▸ **Task brief**
The entries below should be quoted exactly, with no pictures carried over.

▸ **Dataset records**
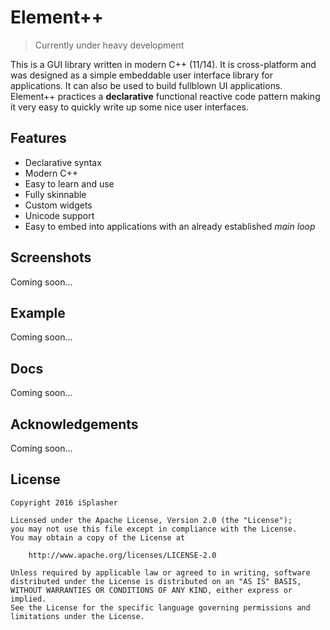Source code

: # Element++

>Currently under heavy development

This is a GUI library written in modern C++ (11/14). 
It is cross-platform and was designed as a simple embeddable user interface library for applications. It can also be used to build fullblown UI applications.
Element++ practices a **declarative** functional reactive code pattern making it very easy to quickly write up some nice user interfaces.

## Features

- Declarative syntax
- Modern C++
- Easy to learn and use
- Fully skinnable
- Custom widgets
- Unicode support
- Easy to embed into applications with an already established *main loop*

## Screenshots

Coming soon...

## Example

Coming soon...

## Docs

Coming soon...

## Acknowledgements

Coming soon...

## License

```
Copyright 2016 iSplasher

Licensed under the Apache License, Version 2.0 (the "License");
you may not use this file except in compliance with the License.
You may obtain a copy of the License at

    http://www.apache.org/licenses/LICENSE-2.0

Unless required by applicable law or agreed to in writing, software
distributed under the License is distributed on an "AS IS" BASIS,
WITHOUT WARRANTIES OR CONDITIONS OF ANY KIND, either express or implied.
See the License for the specific language governing permissions and
limitations under the License.
```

▸ **Problem solution**
Source code

: # Element++

>Currently under heavy development

This is a GUI library written in modern C++ (11/14). 
It is cross-platform and was designed as a simple embeddable user interface library for applications. It can also be used to build fullblown UI applications.
Element++ practices a **declarative** functional reactive code pattern making it very easy to quickly write up some nice user interfaces.

## Features

- Declarative syntax
- Modern C++
- Easy to learn and use
- Fully skinnable
- Custom widgets
- Unicode support
- Easy to embed into applications with an already established *main loop*

## Screenshots

Coming soon...

## Example

Coming soon...

## Docs

Coming soon...

## Acknowledgements

Coming soon...

## License

```
Copyright 2016 iSplasher

Licensed under the Apache License, Version 2.0 (the "License");
you may not use this file except in compliance with the License.
You may obtain a copy of the License at

    http://www.apache.org/licenses/LICENSE-2.0

Unless required by applicable law or agreed to in writing, software
distributed under the License is distributed on an "AS IS" BASIS,
WITHOUT WARRANTIES OR CONDITIONS OF ANY KIND, either express or implied.
See the License for the specific language governing permissions and
limitations under the License.
```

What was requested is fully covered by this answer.